La balada del sur. Por: Nicolás Castro. (Bogotá-Distrito capital)
Cuánto
la amaba yo es algo inenarrable y cuyo relato no podría pretender organizar en
una sucesión de palabras escritas con un orden lógico. Antes, más bien, me
vendría mejor entrar en estado de trance y declamar, a los gritos, el más
desgarrador y críptico de los poemas, declamándolo con una cadencia tan triste
que todos al escucharlo, sin falta, rayaran una profunda herida en sus corazones,
para acordarse de cuando escucharon la balada del sur, escrita con las lágrimas
de su protagonista y narrada por primera vez con la voz de ella, quien, al
entonar su canto a los cuatro vientos, tenía todavía cimbrando en sus palabras
el estremecimiento del más grande dolor. Porque lo que sí puedo decir es cuánto
me dolió perderla. Incontables serán las noches en que todavía la recuerde y
todavía me hiera; seguramente será el número total de todos mis días el que
cifre el final de mi duelo por su partida.
En
nuestros sueños también entraba la neblina; los cúmulos arqueados de vapor
profundo se desprendían directamente de la luz, como si los rayos perdieran su
cohesión al entrar en nuestras conciencias. La luz evaporada ascendía hacia el
vacío celestial, empujada por el torrente de los muchos vientos reunidos, y en
el caudal translucido yo distinguía su rostro, luego de encontrarme con los
fantasmas que nos perseguían, luego de desviarlos con las adivinanzas que yo
les hacía y que ellos no podían contestar y entonces, al fin, me encontraba con
ella, como si fuéramos los personajes de una fantasía irreal que guardaba
correspondencia con dos seres de carne y hueso, reales, condenados a
interpretar sus papeles en la vida real, la cotidianidad, el martirio de todos
los días. Porque era un tormento para nosotras no poder nombrar lo que
sentíamos en todo momento de la misma manera; no queríamos ocultarnos, no
queríamos decir que no cuando todo nuestro ser exhalaba un rotundo sí.
Ambas
supimos siempre cuál era la verdad, a pesar de que ninguna de las dos pudo
decirlo. Sabíamos, en el transcurso gozoso y místico de nuestros días juntas,
que un cambio muy pequeño en nuestras vidas bastaría para alterarlo todo.

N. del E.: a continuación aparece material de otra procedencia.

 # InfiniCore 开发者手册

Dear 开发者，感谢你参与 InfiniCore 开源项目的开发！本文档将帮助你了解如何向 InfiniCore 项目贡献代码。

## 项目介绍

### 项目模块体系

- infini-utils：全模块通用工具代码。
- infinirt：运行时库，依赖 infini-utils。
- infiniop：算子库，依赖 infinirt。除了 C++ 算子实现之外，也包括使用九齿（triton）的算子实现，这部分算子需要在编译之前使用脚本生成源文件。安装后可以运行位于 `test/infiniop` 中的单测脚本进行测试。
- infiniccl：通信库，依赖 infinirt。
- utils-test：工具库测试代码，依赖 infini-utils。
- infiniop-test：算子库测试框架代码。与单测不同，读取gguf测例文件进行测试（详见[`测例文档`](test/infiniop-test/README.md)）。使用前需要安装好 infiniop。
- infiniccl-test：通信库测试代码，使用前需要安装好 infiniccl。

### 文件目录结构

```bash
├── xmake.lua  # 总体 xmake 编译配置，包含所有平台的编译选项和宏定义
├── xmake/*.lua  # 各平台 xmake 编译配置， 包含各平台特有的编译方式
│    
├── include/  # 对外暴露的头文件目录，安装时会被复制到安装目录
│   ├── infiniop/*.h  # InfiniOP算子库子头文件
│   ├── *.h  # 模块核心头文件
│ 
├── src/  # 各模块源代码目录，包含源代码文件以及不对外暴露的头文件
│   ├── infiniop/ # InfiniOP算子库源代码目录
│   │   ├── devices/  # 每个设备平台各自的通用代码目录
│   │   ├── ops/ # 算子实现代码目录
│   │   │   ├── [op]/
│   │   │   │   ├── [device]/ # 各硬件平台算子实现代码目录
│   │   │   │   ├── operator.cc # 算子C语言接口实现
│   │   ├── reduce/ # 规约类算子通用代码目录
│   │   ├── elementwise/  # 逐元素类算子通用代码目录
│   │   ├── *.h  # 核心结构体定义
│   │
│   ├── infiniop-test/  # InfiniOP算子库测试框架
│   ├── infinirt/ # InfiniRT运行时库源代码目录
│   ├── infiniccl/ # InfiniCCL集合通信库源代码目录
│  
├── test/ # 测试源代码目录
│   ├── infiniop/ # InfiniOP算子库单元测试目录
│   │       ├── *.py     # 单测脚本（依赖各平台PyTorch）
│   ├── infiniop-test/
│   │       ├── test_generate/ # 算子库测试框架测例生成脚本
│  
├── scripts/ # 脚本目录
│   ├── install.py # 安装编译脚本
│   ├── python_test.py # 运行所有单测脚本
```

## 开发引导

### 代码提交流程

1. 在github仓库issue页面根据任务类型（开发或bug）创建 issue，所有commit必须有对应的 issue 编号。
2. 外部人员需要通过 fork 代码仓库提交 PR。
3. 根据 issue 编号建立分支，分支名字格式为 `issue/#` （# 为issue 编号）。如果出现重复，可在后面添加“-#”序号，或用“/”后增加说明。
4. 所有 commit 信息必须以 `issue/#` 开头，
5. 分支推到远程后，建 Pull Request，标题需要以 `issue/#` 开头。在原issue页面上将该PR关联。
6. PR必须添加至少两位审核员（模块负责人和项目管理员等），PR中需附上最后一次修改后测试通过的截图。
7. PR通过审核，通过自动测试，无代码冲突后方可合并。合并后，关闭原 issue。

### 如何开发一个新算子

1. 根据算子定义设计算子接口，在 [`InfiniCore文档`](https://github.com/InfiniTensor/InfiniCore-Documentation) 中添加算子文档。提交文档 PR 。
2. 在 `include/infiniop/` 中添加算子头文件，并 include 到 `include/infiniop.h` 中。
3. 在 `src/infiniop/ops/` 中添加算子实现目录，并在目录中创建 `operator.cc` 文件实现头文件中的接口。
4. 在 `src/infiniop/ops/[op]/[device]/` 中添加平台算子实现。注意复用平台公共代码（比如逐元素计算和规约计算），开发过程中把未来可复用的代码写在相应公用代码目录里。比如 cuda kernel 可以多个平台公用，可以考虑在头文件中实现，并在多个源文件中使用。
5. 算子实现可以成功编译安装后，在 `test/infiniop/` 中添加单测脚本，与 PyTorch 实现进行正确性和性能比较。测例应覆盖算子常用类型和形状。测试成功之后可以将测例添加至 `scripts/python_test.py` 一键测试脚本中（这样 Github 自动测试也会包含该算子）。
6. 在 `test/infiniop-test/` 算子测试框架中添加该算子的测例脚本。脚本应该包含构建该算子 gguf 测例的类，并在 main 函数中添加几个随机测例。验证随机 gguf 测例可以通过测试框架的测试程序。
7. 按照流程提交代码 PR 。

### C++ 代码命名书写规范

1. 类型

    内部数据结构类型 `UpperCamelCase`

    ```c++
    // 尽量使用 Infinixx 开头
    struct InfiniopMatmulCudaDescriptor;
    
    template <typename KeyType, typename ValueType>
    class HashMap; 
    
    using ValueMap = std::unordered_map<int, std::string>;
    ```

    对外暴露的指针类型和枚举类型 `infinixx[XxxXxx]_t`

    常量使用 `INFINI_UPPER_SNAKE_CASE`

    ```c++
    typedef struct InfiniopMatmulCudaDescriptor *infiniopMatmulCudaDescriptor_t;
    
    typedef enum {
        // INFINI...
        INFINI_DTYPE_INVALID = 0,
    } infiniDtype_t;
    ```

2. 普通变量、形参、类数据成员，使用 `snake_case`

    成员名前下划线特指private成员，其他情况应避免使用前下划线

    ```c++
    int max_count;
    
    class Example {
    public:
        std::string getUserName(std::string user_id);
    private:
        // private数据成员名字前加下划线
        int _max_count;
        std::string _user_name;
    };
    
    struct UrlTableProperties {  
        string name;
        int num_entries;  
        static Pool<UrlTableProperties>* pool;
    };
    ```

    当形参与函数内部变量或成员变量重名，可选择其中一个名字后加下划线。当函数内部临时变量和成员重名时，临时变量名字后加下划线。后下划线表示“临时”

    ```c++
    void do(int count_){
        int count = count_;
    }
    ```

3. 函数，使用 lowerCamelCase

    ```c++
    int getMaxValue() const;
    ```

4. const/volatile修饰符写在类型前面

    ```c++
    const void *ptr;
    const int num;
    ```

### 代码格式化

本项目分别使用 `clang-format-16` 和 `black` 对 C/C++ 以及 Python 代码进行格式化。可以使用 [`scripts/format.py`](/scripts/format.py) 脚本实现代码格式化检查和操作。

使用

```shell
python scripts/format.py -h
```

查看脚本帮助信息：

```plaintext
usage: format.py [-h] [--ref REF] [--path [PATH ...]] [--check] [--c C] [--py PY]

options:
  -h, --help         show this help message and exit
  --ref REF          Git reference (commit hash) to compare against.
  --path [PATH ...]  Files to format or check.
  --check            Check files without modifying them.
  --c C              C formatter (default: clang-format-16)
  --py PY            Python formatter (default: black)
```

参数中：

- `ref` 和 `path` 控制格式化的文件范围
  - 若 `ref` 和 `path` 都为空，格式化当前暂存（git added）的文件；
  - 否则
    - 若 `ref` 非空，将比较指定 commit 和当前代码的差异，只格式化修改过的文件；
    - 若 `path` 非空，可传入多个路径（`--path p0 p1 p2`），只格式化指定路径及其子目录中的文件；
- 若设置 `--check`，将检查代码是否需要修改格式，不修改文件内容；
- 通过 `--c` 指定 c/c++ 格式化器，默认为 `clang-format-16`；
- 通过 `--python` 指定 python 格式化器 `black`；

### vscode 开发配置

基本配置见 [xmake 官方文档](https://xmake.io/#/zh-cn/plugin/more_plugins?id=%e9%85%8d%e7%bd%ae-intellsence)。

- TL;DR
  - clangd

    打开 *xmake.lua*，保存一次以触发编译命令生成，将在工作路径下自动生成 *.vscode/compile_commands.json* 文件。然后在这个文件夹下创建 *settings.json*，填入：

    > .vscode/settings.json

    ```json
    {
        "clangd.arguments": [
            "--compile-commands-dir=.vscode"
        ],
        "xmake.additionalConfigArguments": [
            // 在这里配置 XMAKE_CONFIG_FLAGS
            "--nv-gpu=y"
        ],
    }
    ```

Sabíamos que si alguna de las dos se iba del salón de clases o del barrio, entonces
se abriría un abismo; y aunque estábamos seguras de querer cruzarlo, ¿lo
seguiríamos cruzando luego de haber soportado la cotidianidad de su gravedad y la
persistencia de los remolinos que se tienden sobre la nada? Luego de haber
sorteado una y mil veces las grietas del precipicio, los agujeros en donde todo
puede caerse, pero de donde nadie consigue levantarse. Esa pregunta nos
precipitaba hacia el interior de la otra y, por eso, nos conocimos tan
hondamente que en verdad pudimos transformarnos para bien. Nuestro amor nos
hizo madurar, nos tocó en lo más hondo e íntimo de nuestros ser e hizo que ese
ser nuestro se desplegara, abriéndose a la vida con todo su vigor,
disponiéndonos a atravesar nuestras venturas con una sonrisa radiante sobre los
labios.
A
las sombras nos entregábamos, y en las sombras le dábamos a nuestro amor todos
sus nombres, y en nuestros refugios lo modelábamos para hacerlo tan poderoso y
vertiginoso como fuera posible, y también a la sombra conseguíamos el sosiego,
para descansar de la intensidad del amor que nos enloquecía; y las sombras
proliferaron como las estrellas en el cielo oscuro, y nosotras incendiamos las
alturas para que debajo de las llamas hubiese más sombras, unas que tuvieran
una envergadura tan grande que pudiera ocultar el inmenso amor que habíamos
cultivado en todos nuestros escapes.
Yo
había aprendido a tejer desde niña; tejía nuestros abrigos y nuestros gorros, y
dejaba escritas en las hebras y en los nudos las canciones que cantábamos
cuando estábamos juntas. Cuando supimos que íbamos a separarnos para siempre,
luego de que nuestros protectores supieran todo, le regalé todos mis tejidos y
ella me devolvió todos los que yo le di desde que nos conocimos.